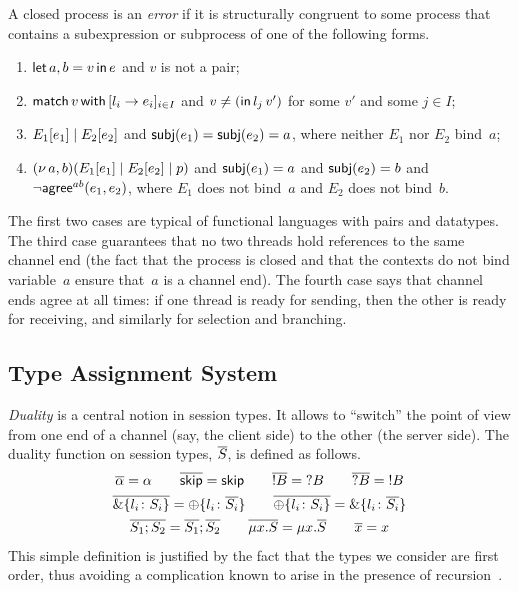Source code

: A closed process is an \emph{error} if it is structurally congruent to
some process that contains a subexpression or subprocess of one of the
following forms.
%
\begin{enumerate}
\item $\mathsf{let}\,{a,b}={v}\,\mathsf{in}\,{e}$ and $v$ is not a pair;
\item $\mathsf{match}\,{v}\,\mathsf{with}\,[{l_i\rightarrow e_i}]_{i\in I}$ and
  $v\ne(\mathsf{in}\,l_j\,v')$ for some $v'$ and some $j\in I$;
\item $E_1[e_1] \mid E_2[e_2]$ and $\mathsf{subj}(e_1) = \mathsf{subj}(e_2) = a$, where
  neither $E_1$ nor $E_2$ bind~$a$;
\item $(\nu\,{a},b)(E_1[e_1] \mid E_2[e_2] \mid p)$ and $\mathsf{subj}(e_1)=a$
  and $\mathsf{subj}(e_2)=b$ and $\neg\mathsf{agree}^{ab}(e_1,e_2)$, where $E_1$ does not
  bind~$a$ and $E_2$ does not bind~$b$.
\end{enumerate}

The first two cases are typical of functional languages with pairs and
datatypes.
%
The third case guarantees that no two threads hold references to the
same channel end (the fact that the process is closed and that the
contexts do not bind variable~$a$ ensure that~$a$ is a channel end).
%
The fourth case says that channel ends agree at all times: if one
thread is ready for sending, then the other is ready for receiving,
and similarly for selection and branching.

\subsection{Type Assignment System}


\emph{Duality} is a central notion in session types. It allows to
``switch'' the point of view from one end of a channel (say, the
client side) to the other (the server side).
%
The duality function on session types, $\overline{S}$, is defined as
follows.
%
\begin{gather*}
  \overline{\alpha} = \alpha 
  \qquad
  \overline{\mathsf{skip}} = \mathsf{skip}
  \qquad
  \overline{!B} = \;?B
  \qquad
  \overline{?B} = \;!B
  \\
  \overline{\&\{l_i\colon S_i\}} = \oplus\{l_i\colon \overline{S_i}\}
  \qquad
  \overline{\oplus\{l_i\colon S_i\}} = \&\{l_i\colon \overline{S_i}\}
  \\
  \overline{S_1;S_2} = \overline{S_1};\overline{S_2}
  \qquad
  \overline{\mu x.S} = \mu x.\overline{S}
  \qquad
  \overline{x} = x
\end{gather*}
%
This simple definition is justified by the fact that the types we
consider are first order, thus avoiding a complication known to arise
in the presence of
recursion~\cite{bernardi.hennessy:using-contracts-model-session-types}.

# [What is required]
Please say only the number of lines in the data that hold "session".

# [Reply]
3